1. This site uses cookies. By continuing to use this site, you are agreeing to our use of cookies. Learn More.

Other Scanning Old Magazines - a Worklog

Discussion in 'Photography, Art & Design' started by Gareth Halfacree, 3 Mar 2025.

  1. Gareth Halfacree

    Gareth Halfacree WIIGII! Lover of bit-tech Administrator Super Moderator Moderator

    Joined:
    4 Dec 2007
    Posts:
    18,017
    Likes Received:
    8,045
    Issue 47 scanned, went smooth. Separated every page by hand, though of course none were stuck together this time. It's so tempting to just grab a nice neat stack instead of page-by-page then try to tidy up again... Gah.

    I am, however, concerned about the bigger issues. I've got some in the same bag that are twice the size of this one, and I was already using all 32GB of my actual RAM *and* 22GB of swap... The poor thing was working so hard that MOC died and my music stopped. (I thought the damn thing had crashed again!)

    I'm sorely tempted to upgrade to 64GB, but that's more money thrown at the problem - plus if I'm running out of RAM now on these issues, I'll still run out of RAM on the once that are twice as thick. And 128GB seems... excessive, both in price and capacity.

    I wonder if Simple Scan supports batch-scanning, continuing an existing increment? Experiment time!

    EDIT:
    It does not. My options are "overwrite" or "cancel." Bah.

    I *could* do it myself: if I scanned PC Pro 47 in two batches, for instance, I could have called the first batch "pcpro047-0" and the second "pcpro047-1". Then Scan Tailor would create the files "pcpro047-0-1.png", "pcpro047-0-2.png," and so on for the first batch, and "pcpro047-1-1.png," "pcopro047-1-2.png" and so on for the second. Which should load into Scan Tailor in the right order. Probably.
     
    Last edited: 1 Apr 2025
  2. Gareth Halfacree

    Gareth Halfacree WIIGII! Lover of bit-tech Administrator Super Moderator Moderator

    Joined:
    4 Dec 2007
    Posts:
    18,017
    Likes Received:
    8,045
    Okay, I'm fiddling with the processing again. Yes, with yet another ImageMagick one-liner. This time it's "convert -define trim:edges=east,west -fuzz 15% -trim -sigmoidal-contrast 5x40% +repage".
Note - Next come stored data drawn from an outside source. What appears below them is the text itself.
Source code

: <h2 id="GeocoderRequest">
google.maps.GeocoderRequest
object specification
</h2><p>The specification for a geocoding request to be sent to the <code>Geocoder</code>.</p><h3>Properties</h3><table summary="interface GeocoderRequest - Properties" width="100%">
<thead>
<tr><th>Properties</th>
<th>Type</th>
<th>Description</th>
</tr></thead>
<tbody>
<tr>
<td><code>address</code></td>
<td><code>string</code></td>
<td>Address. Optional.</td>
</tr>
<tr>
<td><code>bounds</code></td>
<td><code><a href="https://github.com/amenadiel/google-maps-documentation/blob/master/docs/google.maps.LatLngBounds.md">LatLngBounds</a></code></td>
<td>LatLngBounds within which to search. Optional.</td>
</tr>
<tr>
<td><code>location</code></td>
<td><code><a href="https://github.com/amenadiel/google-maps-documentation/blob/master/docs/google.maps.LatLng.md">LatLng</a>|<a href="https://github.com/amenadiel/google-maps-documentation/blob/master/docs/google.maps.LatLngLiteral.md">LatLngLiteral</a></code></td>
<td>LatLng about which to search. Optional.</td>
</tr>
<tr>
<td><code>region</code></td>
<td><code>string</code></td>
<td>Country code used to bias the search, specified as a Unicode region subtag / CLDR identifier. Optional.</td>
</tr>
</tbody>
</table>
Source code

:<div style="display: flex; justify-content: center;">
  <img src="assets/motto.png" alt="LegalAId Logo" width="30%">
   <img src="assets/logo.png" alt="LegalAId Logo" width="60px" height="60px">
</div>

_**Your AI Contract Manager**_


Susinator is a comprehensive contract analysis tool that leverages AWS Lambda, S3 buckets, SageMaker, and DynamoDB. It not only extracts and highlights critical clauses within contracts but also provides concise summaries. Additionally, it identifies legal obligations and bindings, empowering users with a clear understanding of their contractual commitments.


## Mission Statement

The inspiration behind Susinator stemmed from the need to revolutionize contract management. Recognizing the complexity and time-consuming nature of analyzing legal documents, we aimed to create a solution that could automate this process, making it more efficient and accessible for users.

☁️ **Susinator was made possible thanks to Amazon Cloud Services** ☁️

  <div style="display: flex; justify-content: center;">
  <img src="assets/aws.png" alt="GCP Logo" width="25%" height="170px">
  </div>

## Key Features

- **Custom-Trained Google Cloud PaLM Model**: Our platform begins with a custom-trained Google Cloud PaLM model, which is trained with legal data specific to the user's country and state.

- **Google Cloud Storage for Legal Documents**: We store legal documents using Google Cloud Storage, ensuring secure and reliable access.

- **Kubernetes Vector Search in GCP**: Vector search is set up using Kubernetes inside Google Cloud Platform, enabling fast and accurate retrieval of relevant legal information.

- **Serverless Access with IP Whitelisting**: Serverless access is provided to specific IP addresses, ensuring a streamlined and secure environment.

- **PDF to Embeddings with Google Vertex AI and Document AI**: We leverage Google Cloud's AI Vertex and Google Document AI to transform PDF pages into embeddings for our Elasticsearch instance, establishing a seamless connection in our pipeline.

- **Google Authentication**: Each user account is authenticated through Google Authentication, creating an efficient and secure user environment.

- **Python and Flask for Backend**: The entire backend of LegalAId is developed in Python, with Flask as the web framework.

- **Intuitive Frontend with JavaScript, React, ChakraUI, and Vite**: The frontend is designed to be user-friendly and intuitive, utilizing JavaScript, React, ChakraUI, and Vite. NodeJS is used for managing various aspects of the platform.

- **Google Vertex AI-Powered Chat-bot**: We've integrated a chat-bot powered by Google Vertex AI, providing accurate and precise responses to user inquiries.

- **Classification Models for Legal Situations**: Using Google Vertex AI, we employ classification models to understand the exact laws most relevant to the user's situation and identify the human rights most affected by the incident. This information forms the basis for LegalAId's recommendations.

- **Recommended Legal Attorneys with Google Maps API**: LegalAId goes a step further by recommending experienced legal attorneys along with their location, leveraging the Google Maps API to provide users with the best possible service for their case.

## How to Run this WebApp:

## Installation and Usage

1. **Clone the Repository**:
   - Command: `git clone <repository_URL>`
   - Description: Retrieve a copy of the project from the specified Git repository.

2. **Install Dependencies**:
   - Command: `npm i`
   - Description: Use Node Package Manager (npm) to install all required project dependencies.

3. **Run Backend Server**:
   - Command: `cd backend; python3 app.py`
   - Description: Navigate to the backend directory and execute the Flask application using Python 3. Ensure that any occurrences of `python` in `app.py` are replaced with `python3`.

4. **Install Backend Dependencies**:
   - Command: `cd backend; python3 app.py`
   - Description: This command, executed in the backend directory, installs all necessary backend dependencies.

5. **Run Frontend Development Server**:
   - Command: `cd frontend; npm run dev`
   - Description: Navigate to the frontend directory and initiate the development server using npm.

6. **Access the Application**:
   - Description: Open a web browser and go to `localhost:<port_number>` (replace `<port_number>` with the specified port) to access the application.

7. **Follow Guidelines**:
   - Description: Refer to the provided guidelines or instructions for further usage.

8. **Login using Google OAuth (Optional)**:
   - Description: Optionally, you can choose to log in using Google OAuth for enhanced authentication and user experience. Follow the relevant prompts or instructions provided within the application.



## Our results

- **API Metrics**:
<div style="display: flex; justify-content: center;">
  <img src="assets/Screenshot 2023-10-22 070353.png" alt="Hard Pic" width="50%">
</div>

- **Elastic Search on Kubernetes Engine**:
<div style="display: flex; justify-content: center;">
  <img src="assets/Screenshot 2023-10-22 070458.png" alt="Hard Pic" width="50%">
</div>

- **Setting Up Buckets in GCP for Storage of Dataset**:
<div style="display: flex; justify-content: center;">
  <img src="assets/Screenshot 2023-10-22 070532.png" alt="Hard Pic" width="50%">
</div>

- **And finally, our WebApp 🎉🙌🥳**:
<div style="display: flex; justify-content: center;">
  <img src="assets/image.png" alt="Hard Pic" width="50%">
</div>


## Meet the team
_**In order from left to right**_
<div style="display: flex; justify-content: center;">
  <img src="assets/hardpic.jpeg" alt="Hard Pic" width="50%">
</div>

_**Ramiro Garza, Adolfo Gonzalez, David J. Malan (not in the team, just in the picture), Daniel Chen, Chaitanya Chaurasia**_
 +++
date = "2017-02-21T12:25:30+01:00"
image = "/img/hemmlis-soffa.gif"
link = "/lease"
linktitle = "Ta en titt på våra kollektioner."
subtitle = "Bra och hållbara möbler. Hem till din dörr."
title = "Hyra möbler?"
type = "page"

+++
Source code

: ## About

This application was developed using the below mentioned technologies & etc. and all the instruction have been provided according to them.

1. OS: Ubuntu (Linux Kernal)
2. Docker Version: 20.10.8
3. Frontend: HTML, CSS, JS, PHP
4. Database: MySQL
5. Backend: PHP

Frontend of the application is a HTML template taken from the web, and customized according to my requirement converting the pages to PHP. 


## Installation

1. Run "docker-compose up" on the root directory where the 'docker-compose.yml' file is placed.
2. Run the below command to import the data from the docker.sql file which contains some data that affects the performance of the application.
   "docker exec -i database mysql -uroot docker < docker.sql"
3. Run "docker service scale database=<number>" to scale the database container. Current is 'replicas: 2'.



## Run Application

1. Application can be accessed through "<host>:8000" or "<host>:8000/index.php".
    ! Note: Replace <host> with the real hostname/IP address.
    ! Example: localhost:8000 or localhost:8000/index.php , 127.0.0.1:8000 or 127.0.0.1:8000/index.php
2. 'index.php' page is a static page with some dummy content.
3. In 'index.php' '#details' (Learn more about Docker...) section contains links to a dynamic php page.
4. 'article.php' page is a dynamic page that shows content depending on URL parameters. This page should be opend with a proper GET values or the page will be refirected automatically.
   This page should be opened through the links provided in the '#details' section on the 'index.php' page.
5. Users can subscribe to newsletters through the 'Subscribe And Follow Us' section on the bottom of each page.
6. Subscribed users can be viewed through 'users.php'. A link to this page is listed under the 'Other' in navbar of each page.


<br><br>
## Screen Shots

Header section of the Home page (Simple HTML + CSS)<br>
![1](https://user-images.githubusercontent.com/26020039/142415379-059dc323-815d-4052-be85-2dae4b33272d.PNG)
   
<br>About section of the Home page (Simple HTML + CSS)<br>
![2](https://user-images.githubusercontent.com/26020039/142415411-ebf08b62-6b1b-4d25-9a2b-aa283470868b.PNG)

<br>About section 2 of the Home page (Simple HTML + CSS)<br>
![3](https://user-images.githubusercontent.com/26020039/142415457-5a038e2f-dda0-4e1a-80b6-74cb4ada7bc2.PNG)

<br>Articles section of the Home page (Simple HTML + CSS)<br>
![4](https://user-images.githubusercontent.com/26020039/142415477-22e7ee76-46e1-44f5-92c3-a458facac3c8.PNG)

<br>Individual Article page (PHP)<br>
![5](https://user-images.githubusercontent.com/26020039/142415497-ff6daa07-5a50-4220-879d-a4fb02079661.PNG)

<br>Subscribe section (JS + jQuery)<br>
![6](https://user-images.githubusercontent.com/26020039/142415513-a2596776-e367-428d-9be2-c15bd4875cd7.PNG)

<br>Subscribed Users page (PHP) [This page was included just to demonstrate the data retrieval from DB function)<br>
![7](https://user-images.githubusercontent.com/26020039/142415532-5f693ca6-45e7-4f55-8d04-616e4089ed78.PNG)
    What does that do? It does nice things... I think?

    zz1.jpg
    zz2.jpg
    zz3.jpg
    zz4.jpg

    And that Matrox advert, the one where I'd lost the gridlines?

    zz5.jpg

    It's not as contrasty as before, but the gridlines are visible. That's not nothing!

    It's also more... honest about the pages, I think? Like...

    zz2-crop.jpg

    It's clean and bright, but there's still texture there. Mind you...

    zz2-crop-2.jpg

    ...poor Jon's still looking a little florid.
     
    IanW likes this.
  3. wyx087

    wyx087 Multimodder

    Joined:
    15 Aug 2007
    Posts:
    12,251
    Likes Received:
    804
    Hey there, what dose it say about Homeworld? can I have a read?
     
  4. Gareth Halfacree

    Gareth Halfacree WIIGII! Lover of bit-tech Administrator Super Moderator Moderator

    Joined:
    4 Dec 2007
    Posts:
    18,017
    Likes Received:
    8,045
    You're in luck: I've just shut up the office, but before I did I threw those pages into a PDF to test them on the Remarkable.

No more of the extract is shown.